§ **Task to complete**
Search the data for the word "icon". Reproduce every line where it is found.

§ **Supplied data**

..........

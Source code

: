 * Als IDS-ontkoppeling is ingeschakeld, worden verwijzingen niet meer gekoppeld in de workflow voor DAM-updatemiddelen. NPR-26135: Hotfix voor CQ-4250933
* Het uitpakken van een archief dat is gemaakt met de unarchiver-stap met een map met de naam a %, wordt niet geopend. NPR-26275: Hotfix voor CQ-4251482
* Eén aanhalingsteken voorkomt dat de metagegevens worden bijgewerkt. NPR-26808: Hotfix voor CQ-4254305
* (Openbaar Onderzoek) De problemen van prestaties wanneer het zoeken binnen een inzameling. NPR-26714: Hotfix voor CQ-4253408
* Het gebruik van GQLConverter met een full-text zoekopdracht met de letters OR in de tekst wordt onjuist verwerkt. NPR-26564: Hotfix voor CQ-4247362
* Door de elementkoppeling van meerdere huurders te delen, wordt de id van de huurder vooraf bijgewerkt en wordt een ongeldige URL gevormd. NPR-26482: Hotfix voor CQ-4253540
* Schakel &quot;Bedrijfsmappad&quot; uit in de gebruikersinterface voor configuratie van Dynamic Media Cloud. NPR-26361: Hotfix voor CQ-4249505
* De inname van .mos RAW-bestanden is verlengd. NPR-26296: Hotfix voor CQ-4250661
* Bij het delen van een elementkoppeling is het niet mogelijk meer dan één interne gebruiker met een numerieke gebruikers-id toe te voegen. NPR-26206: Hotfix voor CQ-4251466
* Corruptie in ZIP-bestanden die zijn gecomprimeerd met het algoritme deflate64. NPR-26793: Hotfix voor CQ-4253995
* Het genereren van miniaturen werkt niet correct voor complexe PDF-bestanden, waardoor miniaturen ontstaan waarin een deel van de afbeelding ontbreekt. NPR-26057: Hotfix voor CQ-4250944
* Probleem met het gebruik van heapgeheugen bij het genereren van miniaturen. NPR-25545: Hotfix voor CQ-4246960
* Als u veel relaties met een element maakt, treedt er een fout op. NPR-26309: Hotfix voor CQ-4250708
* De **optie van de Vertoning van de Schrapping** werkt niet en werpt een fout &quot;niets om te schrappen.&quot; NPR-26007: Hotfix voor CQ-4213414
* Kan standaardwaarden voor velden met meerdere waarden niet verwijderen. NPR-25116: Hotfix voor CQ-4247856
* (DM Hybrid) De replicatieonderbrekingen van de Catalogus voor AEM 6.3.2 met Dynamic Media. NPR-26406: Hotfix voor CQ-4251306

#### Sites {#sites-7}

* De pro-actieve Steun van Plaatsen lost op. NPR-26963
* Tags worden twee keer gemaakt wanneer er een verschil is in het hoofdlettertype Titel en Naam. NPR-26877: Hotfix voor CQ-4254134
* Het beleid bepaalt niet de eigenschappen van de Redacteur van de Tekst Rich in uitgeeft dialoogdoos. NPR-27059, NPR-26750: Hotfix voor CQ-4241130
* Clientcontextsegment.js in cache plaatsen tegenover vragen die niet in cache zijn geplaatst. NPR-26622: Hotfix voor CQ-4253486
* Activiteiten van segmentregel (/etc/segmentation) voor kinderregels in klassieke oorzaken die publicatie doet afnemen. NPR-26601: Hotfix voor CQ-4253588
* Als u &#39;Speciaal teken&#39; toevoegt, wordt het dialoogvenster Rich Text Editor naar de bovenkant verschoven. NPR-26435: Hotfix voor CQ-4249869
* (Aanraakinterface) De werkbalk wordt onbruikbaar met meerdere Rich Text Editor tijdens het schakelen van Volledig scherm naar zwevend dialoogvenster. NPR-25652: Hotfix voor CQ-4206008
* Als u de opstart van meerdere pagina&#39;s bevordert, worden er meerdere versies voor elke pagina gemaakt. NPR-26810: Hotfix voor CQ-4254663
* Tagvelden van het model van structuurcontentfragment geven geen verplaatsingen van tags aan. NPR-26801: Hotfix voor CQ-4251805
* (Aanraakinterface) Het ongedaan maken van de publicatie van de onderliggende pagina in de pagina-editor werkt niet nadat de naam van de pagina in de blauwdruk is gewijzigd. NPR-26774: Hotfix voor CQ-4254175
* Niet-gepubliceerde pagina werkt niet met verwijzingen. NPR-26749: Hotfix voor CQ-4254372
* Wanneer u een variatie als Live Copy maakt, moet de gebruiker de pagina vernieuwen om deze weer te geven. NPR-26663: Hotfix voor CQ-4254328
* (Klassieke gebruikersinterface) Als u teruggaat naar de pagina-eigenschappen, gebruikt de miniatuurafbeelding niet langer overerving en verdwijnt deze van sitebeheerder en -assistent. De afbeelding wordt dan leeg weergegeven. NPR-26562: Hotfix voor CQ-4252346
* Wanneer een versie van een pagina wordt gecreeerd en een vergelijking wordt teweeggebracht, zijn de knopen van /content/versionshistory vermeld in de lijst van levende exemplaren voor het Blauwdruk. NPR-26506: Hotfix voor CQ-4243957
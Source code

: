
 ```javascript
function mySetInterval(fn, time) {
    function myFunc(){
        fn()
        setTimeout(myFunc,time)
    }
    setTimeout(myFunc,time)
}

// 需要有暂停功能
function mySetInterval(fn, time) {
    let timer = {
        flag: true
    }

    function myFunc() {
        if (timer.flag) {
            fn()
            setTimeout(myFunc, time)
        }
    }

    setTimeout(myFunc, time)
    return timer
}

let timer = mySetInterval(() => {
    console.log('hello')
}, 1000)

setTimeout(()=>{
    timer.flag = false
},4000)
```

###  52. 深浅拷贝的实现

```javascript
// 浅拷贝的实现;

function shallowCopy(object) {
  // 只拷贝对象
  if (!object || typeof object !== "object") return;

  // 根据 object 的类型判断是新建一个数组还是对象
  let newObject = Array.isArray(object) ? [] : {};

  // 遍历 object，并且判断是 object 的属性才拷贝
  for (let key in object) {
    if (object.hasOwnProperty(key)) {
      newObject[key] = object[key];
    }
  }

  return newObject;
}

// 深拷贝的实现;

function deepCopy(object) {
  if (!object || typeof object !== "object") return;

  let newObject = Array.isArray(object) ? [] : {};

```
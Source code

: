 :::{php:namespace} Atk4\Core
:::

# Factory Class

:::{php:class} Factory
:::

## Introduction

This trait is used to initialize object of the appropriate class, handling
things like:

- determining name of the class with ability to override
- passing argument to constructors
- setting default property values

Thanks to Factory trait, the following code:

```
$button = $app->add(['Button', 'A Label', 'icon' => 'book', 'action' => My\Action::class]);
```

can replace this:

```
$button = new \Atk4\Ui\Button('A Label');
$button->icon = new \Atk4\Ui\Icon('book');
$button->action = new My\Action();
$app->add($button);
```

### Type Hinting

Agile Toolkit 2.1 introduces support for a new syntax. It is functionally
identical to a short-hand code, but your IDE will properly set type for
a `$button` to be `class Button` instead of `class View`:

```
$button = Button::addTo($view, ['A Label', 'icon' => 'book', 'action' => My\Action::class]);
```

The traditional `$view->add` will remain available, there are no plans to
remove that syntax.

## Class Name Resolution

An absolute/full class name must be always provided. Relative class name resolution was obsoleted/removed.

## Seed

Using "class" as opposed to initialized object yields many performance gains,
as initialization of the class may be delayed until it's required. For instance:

..........

§ **Solution**
$button = $app->add(['Button', 'A Label', 'icon' => 'book', 'action' => My\Action::class]);
$button->icon = new \Atk4\Ui\Icon('book');
$button = Button::addTo($view, ['A Label', 'icon' => 'book', 'action' => My\Action::class]);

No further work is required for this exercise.